Et Dévaki s’en alla chez les pasteurs du mont Mérou.

III. — LA JEUNESSE DE KRISHNA.

Au pied du mont Mérou s’étendait une fraîche vallée semée de pâturages et dominée par de vastes forêts de cèdres, où glissait le souffle pur de l’Himavat. Dans cette vallée haute habitait une peuplade de pâtres sur laquelle régnait le patriarche Nanda, l’ami des anachorètes. C’est là que Dévaki trouva un refuge contre les persécutions du tyran de Madoura ; et c’est là, dans la demeure de Nanda, qu’elle mit au monde son fils Krishna. Excepté Manda, personne ne sut qui était l’étrangère et d’où lui venait ce fils. Les femmes du pays dirent seulement : « C’est un fils des Gandharvas[1]. Car les musiciens d’Indra doivent avoir présidé aux amours de cette femme, qui ressemble à une nymphe céleste, à une Apsara. » L’enfant merveilleux de la femme inconnue grandit parmi les troupeaux et les bergers, sous l’œil de sa mère. Les pâtres l’appelèrent « le Rayonnant, » parce que sa seule présence, son sourire et ses grands yeux avaient le don de répandre la joie. Animaux, enfans, femmes, hommes, tout le monde l’aimait, et il semblait aimer tout le monde, souriant à sa mère, jouant avec les brebis et les enfans de son âge ou parlant avec les vieillards. L’enfant Krishna était sans crainte, plein d’audace et d’actions surprenantes. Quelquefois on le rencontrait dans les bois, couché sur la mousse, étreignant de jeunes panthères et leur tenant la gueule ouverte sans qu’elles osassent le mordre. Il avait aussi des immobilités subites, des étonnemens profonds, des tristesses étranges. Alors il se tenait à l’écart, et grave, absorbé, regardait sans répondre.

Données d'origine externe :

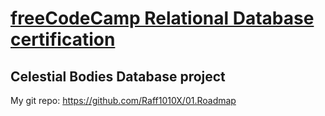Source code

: # [freeCodeCamp Relational Database certification](https://www.freecodecamp.org/learn/relational-database/)

## Celestial Bodies Database project

My git repo: https://github.com/Raff1010X/01.Roadmap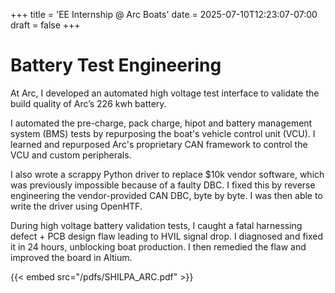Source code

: +++
title = 'EE Internship @ Arc Boats'
date = 2025-07-10T12:23:07-07:00
draft = false
+++

# Battery Test Engineering

At Arc, I developed an automated high voltage test interface to validate the build quality of Arc’s 226 kwh battery.


I automated the pre-charge, pack charge, hipot and battery management system (BMS) tests by repurposing the boat's vehicle control unit (VCU). I learned and repurposed Arc's proprietary CAN framework to control the VCU and custom peripherals.


I also wrote a scrappy Python driver to replace $10k vendor software, which was previously impossible because of a faulty DBC. I fixed this by reverse engineering the vendor-provided CAN DBC, byte by byte. I was then able to write the driver using OpenHTF.


During high voltage battery validation tests, I caught a fatal harnessing defect + PCB design flaw leading to HVIL signal drop. I diagnosed and fixed it in 24 hours, unblocking boat production. I then remedied the flaw and improved the board in Altium. 

<!-- I created a folder (shortcodes) in layouts. I then
created an embed.html file which I reference here in order to use iframe. -->
{{< embed src="/pdfs/SHILPA_ARC.pdf" >}}
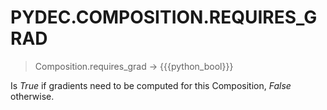 # PYDEC.COMPOSITION.REQUIRES_GRAD
> Composition.requires_grad  →  {{{python_bool}}}

Is *True* if gradients need to be computed for this Composition, *False* otherwise.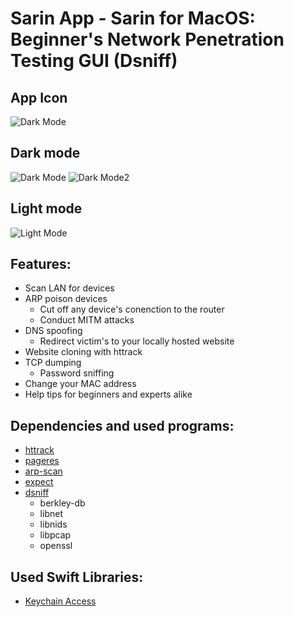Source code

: # Sarin App - Sarin for MacOS: Beginner's Network Penetration Testing GUI (Dsniff)
## App Icon
![Dark Mode](https://i.imgur.com/Q9h3xOf.png)
## Dark mode
![Dark Mode](https://i.imgur.com/7oYbA9l.png)
![Dark Mode2](https://i.imgur.com/XVifik0.png)
## Light mode
![Light Mode](https://i.imgur.com/d3kFdJH.png)

## Features:
- Scan LAN for devices
- ARP poison devices
  - Cut off any device's conenction to the router
  - Conduct MITM attacks
- DNS spoofing
  - Redirect victim's to your locally hosted website
 - Website cloning with httrack
- TCP dumping
  - Password sniffing
- Change your MAC address
- Help tips for beginners and experts alike

## Dependencies and used programs:
- [httrack](https://www.httrack.com)
- [pageres](https://github.com/sindresorhus/pageres-cli)
- [arp-scan](https://github.com/royhills/arp-scan)
- [expect](https://manpages.debian.org/stretch/expect/index.html)
- [dsniff](https://github.com/ggreer/dsniff)
  - berkley-db
  - libnet
  - libnids
  - libpcap 
  - openssl 

## Used Swift Libraries:
- [Keychain Access](https://github.com/kishikawakatsumi/KeychainAccess)
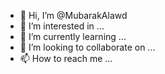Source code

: - 👋 Hi, I’m @MubarakAlawd
- 👀 I’m interested in ...
- 🌱 I’m currently learning ...
- 💞️ I’m looking to collaborate on ...
- 📫 How to reach me ...

<!---
MubarakAlawd/MubarakAlawd is a ✨ special ✨ repository because its `README.md` (this file) appears on your GitHub profile.
You can click the Preview link to take a look at your changes.
--->
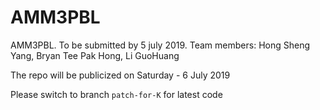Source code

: # AMM3PBL
AMM3PBL. To be submitted by 5 july 2019. Team members: Hong Sheng Yang, Bryan Tee Pak Hong, Li GuoHuang

The repo will be publicized on Saturday - 6 July 2019

Please switch to branch `patch-for-K` for latest code

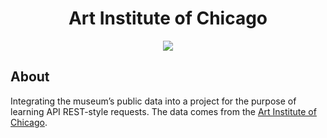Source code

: <h1 align="center">Art Institute of Chicago </h1>

<div align="center">
	<img src="https://api.artic.edu/docs/assets/logo.svg"/>
</div>

## About 

Integrating the museum’s public data into a project for the purpose of learning API REST-style requests. The data comes from the [Art Institute of Chicago](https://api.artic.edu/docs/#introduction). 



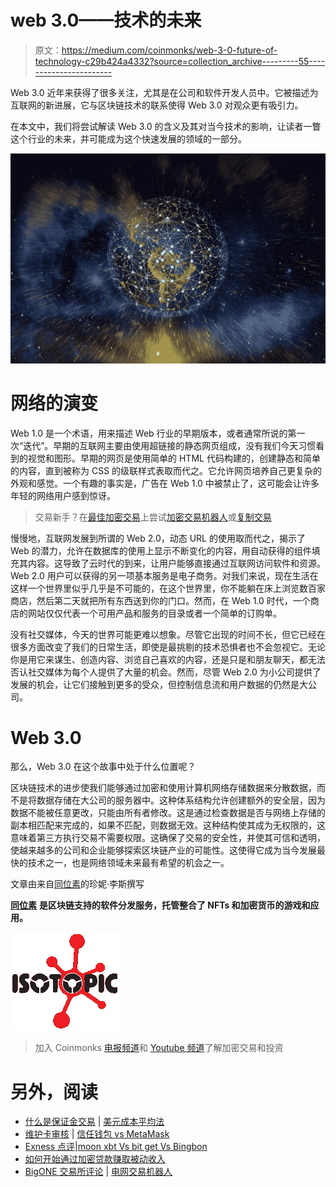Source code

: # web 3.0——技术的未来

> 原文：<https://medium.com/coinmonks/web-3-0-future-of-technology-c29b424a4332?source=collection_archive---------55----------------------->

Web 3.0 近年来获得了很多关注，尤其是在公司和软件开发人员中。它被描述为互联网的新进展，它与区块链技术的联系使得 Web 3.0 对观众更有吸引力。

在本文中，我们将尝试解读 Web 3.0 的含义及其对当今技术的影响，让读者一瞥这个行业的未来，并可能成为这个快速发展的领域的一部分。

![](img/956f88498c0c0a39fdff8a921c9c5583.png)

# 网络的演变

Web 1.0 是一个术语，用来描述 Web 行业的早期版本，或者通常所说的第一次“迭代”。早期的互联网主要由使用超链接的静态网页组成，没有我们今天习惯看到的视觉和图形。早期的网页是使用简单的 HTML 代码构建的，创建静态和简单的内容，直到被称为 CSS 的级联样式表取而代之。它允许网页培养自己更复杂的外观和感觉。一个有趣的事实是，广告在 Web 1.0 中被禁止了，这可能会让许多年轻的网络用户感到惊讶。

> 交易新手？在[最佳加密交易](/coinmonks/crypto-exchange-dd2f9d6f3769)上尝试[加密交易机器人](/coinmonks/crypto-trading-bot-c2ffce8acb2a)或[复制交易](/coinmonks/top-10-crypto-copy-trading-platforms-for-beginners-d0c37c7d698c)

慢慢地，互联网发展到所谓的 Web 2.0，动态 URL 的使用取而代之，揭示了 Web 的潜力，允许在数据库的使用上显示不断变化的内容，用自动获得的组件填充其内容。这导致了云时代的到来，让用户能够直接通过互联网访问软件和资源。Web 2.0 用户可以获得的另一项基本服务是电子商务。对我们来说，现在生活在这样一个世界里似乎几乎是不可能的，在这个世界里，你不能躺在床上浏览数百家商店，然后第二天就把所有东西送到你的门口。然而，在 Web 1.0 时代，一个商店的网站仅仅代表一个可用产品和服务的目录或者一个简单的订购单。

没有社交媒体，今天的世界可能更难以想象。尽管它出现的时间不长，但它已经在很多方面改变了我们的日常生活，即使是最挑剔的技术恐惧者也不会忽视它。无论你是用它来谋生、创造内容、浏览自己喜欢的内容，还是只是和朋友聊天，都无法否认社交媒体为每个人提供了大量的机会。然而，尽管 Web 2.0 为小公司提供了发展的机会，让它们接触到更多的受众，但控制信息流和用户数据的仍然是大公司。

# Web 3.0

那么，Web 3.0 在这个故事中处于什么位置呢？

区块链技术的进步使我们能够通过加密和使用计算机网络存储数据来分散数据，而不是将数据存储在大公司的服务器中。这种体系结构允许创建额外的安全层，因为数据不能被任意更改，只能由所有者修改。这是通过检查数据是否与网络上存储的副本相匹配来完成的，如果不匹配，则数据无效。这种结构使其成为无权限的，这意味着第三方执行交易不需要权限。这确保了交易的安全性，并使其可信和透明，使越来越多的公司和企业能够探索区块链产业的可能性。这使得它成为当今发展最快的技术之一，也是网络领域未来最有希望的机会之一。

文章由来自[同位素](https://isotopic.io/)的珍妮·李斯撰写

[**同位素**](https://isotopic.io) **是区块链支持的软件分发服务，托管整合了 NFTs 和加密货币的游戏和应用。**

![](img/3a53d45fef82b5f9fc832e2e9fe18923.png)

> 加入 Coinmonks [电报频道](https://t.me/coincodecap)和 [Youtube 频道](https://www.youtube.com/c/coinmonks/videos)了解加密交易和投资

# 另外，阅读

*   [什么是保证金交易](https://coincodecap.com/margin-trading) | [美元成本平均法](https://coincodecap.com/dca)
*   [维护卡审核](https://coincodecap.com/uphold-card-review) | [信任钱包 vs MetaMask](https://coincodecap.com/trust-wallet-vs-metamask)
*   [Exness 点评](https://coincodecap.com/exness-review)|[moon xbt Vs bit get Vs Bingbon](https://coincodecap.com/bingbon-vs-bitget-vs-moonxbt)
*   [如何开始通过加密贷款赚取被动收入](https://coincodecap.com/passive-income-crypto-lending)
*   [BigONE 交易所评论](/coinmonks/bigone-exchange-review-64705d85a1d4) | [电网交易机器人](https://coincodecap.com/grid-trading)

Mais par-dessus toute chose et tous les êtres, Krishna adorait sa jeune mère, si belle, si radieuse, qui lui parlait du ciel des Dévas, de combats héroïques et des choses merveilleuses qu’elle avait ap-

  1. Ce sont les génies qui, dans toute la poésie indoue, sont censés présider aux mariages d’amour.